Sperare contro ogni speranza.


“La resurrezione dei morti per la vita del mondo che verrà” è il fondamento dell’essere cristiani. Eppure ognuno, nella vita, sperimenta come questa semplice affermazione – espressa nel Credo dei cristiani e nel Symbolum Apostolorum - carnis resurrectionem et vitam aeternam – sia quanto di più lontano dall’esperienza comune, quanto di più distante dalle ragionevoli aspettative umane, da apparire, probabilmente oggi ancor più che nel passato, bizzarria o superstizione.

Eppure i racconti evangelici parlano chiaro. E anche se non siamo obbligati a pensare alla Resurrezione nei termini in cui la descrive il Nuovo Testamento – Gesù mangia, parla, cammina insieme ai suoi discepoli, dopo essere morto – è perfino ovvio che quel che si chiede a un cristiano è di “avere fede sperando contro ogni speranza” (Rm, 4,18).

Come scrive Sergio Quinzio, “il cristiano è tale perché fa della propria fede il criterio per giudicare il mondo, mentre non v’è dubbio che se volesse giudicare la fede secondo i criteri del mondo, non potrebbe far altro che respingerla.”

Ma per l’appunto: cosa è il mondo ? Cosa è quello che chiamiamo mondo ? Potremmo davvero dire che la nostra concezione di mondo è assai limitata. E’ celebre e folgorante l’aforisma di Lao-tse: Quello che il bruco chiama fine del mondo, il resto del mondo chiama farfalla.

E’ un modo illuminante per comprendere come quello che noi chiamiamo ‘mondo’ dipende soltanto ed esclusivamente da quello che siamo noi. E la domanda allora si sposta: chi siamo noi ?

Noi, potremmo rispondere, siamo nella posizione più scomoda: come ha detto un celebre astrofisico recentemente, noi siamo esseri sospesi esattamente a metà strada tra il nulla e il mondo.

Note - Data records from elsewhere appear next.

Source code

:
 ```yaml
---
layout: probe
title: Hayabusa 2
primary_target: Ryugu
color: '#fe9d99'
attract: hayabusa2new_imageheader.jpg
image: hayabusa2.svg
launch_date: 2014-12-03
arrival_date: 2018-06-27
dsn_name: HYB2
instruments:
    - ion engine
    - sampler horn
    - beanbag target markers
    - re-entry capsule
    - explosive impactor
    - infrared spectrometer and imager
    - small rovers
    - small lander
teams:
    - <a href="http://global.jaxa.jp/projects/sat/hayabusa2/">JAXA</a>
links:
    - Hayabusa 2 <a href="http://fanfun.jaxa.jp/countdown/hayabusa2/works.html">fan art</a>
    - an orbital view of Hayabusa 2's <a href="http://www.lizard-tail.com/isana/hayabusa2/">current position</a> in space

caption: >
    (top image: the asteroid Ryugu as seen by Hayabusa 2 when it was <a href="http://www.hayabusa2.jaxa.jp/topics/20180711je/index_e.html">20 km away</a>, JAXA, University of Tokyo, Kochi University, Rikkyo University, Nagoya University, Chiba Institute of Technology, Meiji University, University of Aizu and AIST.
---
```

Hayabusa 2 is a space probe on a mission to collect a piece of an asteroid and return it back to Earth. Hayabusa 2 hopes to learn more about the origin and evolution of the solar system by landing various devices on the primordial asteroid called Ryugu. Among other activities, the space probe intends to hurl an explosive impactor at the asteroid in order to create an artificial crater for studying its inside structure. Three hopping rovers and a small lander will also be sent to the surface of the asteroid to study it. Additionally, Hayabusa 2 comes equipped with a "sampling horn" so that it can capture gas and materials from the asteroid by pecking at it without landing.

I cristiani, però, credono – perché lo hanno ascoltato – che proprio in questa sospensione esista un Senso, che è precisamente il Senso divino: siamo sospesi, e cioè a metà strada tra il nulla (la possibilità di essere nulla) e il mondo, cioè il tutto. Siamo creati, e quindi esistenti e siamo in un mondo creato ed esistente. Ma la nostra vera Vita – è quello che ci è stato detto – NON è di questo mondo.

Non si tratta qui, di rifiutare il mondo. Ma di ribaltarlo sulla base di quell’unica asse in sospeso che è Cristo, uomo – e quindi anche lui ‘a metà tra nulla e mondo, tra nulla e tutto’ – e Dio. La differenza tra Lui e noi, è che, come scrive Giovanni, Gesù Cristo “ha detto di essere la verità” (e lo ha manifestato con la sua resurrezione) - "Io sono la via, la verità e la vita. Nessuno viene al Padre se non per mezzo di me (Gv.14,6) - mentre ai credenti è richiesto di “fare la verità” - Ma chi opera la verità viene alla luce, perché appaia chiaramente che le sue opere sono state fatte in Dio (Gv.3,21) - esercitare cioè la conformità a Cristo e alla sua promessa, vissuta nella manifestazione della sua giustizia. Qui sta l’evangelica contrapposizione tra Dio e il mondo. Che forse, mai come in questi tempi dissolutivi, è così evidente.